No correlation was evident between fouling and sludging for either sludge sample, in that sludging was not associated with the dissolved COD concentration whereas fouling increased with soluble COD as expected. The only parameter which appeared to be directly associated with sludging was the MLSS concentration, which then also affected the sludge rheology. Interesting, it was at the excessive MLSS concentrations above 18 g/L that sludging was most pronounced, the retained solids collecting at the membrane panel edges (Fig. 7) due to the constriction of the air bubble stream associated with the highly viscous fluid (see the video below, showing the air bubble stream and clogging in a flat sheet MBR). Air bubble stream constriction in viscous fluids is well known, having been originally reported by Tomiyama et al. in 2002.
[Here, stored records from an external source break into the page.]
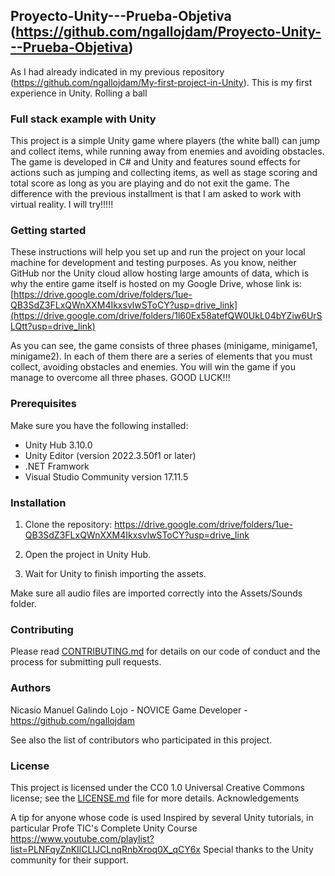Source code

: ## Proyecto-Unity---Prueba-Objetiva (https://github.com/ngallojdam/Proyecto-Unity---Prueba-Objetiva)

As I had already indicated in my previous repository (https://github.com/ngallojdam/My-first-project-in-Unity). This is my first experience in Unity.
Rolling a ball

### Full stack example with Unity

This project is a simple Unity game where players (the white ball) can jump and collect items, while running away from enemies and avoiding obstacles.
The game is developed in C# and Unity and features sound effects for actions such as jumping and collecting items, as well as stage scoring and total score as long as you are playing and do not exit the game.
The difference with the previous installment is that I am asked to work with virtual reality. I will try!!!!!

### Getting started

These instructions will help you set up and run the project on your local machine for development and testing purposes.
As you know, neither GitHub nor the Unity cloud allow hosting large amounts of data, which is why the entire game itself is
hosted on my Google Drive, whose link is: [https://drive.google.com/drive/folders/1ue-QB3SdZ3FLxQWnXXM4IkxsvlwSToCY?usp=drive_link](https://drive.google.com/drive/folders/1l60Ex58atefQW0UkL04bYZiw6UrSLQtt?usp=drive_link)

As you can see, the game consists of three phases (minigame, minigame1, minigame2). In each of them there are a series of elements that you must
collect, avoiding obstacles and enemies.
You will win the game if you manage to overcome all three phases.
GOOD LUCK!!!

### Prerequisites

Make sure you have the following installed:
- Unity Hub 3.10.0
- Unity Editor (version 2022.3.50f1 or later)
- .NET Framwork
- Visual Studio Community version 17.11.5

### Installation

1. Clone the repository:
https://drive.google.com/drive/folders/1ue-QB3SdZ3FLxQWnXXM4IkxsvlwSToCY?usp=drive_link

2. Open the project in Unity Hub.

3. Wait for Unity to finish importing the assets.

Make sure all audio files are imported correctly into the Assets/Sounds folder.

### Contributing

Please read [CONTRIBUTING.md](CONTRIBUTING.md) for details on our code of conduct and the process for submitting pull requests.

### Authors

Nicasio Manuel Galindo Lojo - NOVICE Game Developer - https://github.com/ngallojdam

See also the list of contributors who participated in this project.

### License

This project is licensed under the CC0 1.0 Universal Creative Commons license; see the [LICENSE.md](LICENSE.md) file for more details.
Acknowledgements

A tip for anyone whose code is used
Inspired by several Unity tutorials, in particular Profe TIC's Complete Unity Course https://www.youtube.com/playlist?list=PLNFqyZnKIlCLIJCLnqRnbXroq0X_qCY6x
Special thanks to the Unity community for their support.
Clogging versus fouling in immersed membrane bioreactors
4. Summing up
The outcomes from the sludging studies so far have provided an indication of the impacts of this phenomenon, with some tentative steps towards identifying the causes. It seems clear that it is the physical characteristics of the sludge, and probably its rheological behaviour, which leads to sludging. This being the case, the most effective approach to practical sludging control is likely to be in maintaining even MLSS concentrations throughout the membrane tank through effective air scouring and good system hydraulics to minimise concentration polarisation.
However, there can be no doubt that there is considerably more to learn regarding the root causes of sludging, and that fouling phenomena (which are largely related to system biochemistry) are unlikely to be relevant. Unlike fouling, sludging is not ubiquitous. But, also unlike fouling, severe sludging is not rectified by chemical cleaning. Clearly, there needs to be a more concerted effort to understand sludging if many practitioners are not to be left scratching their heads.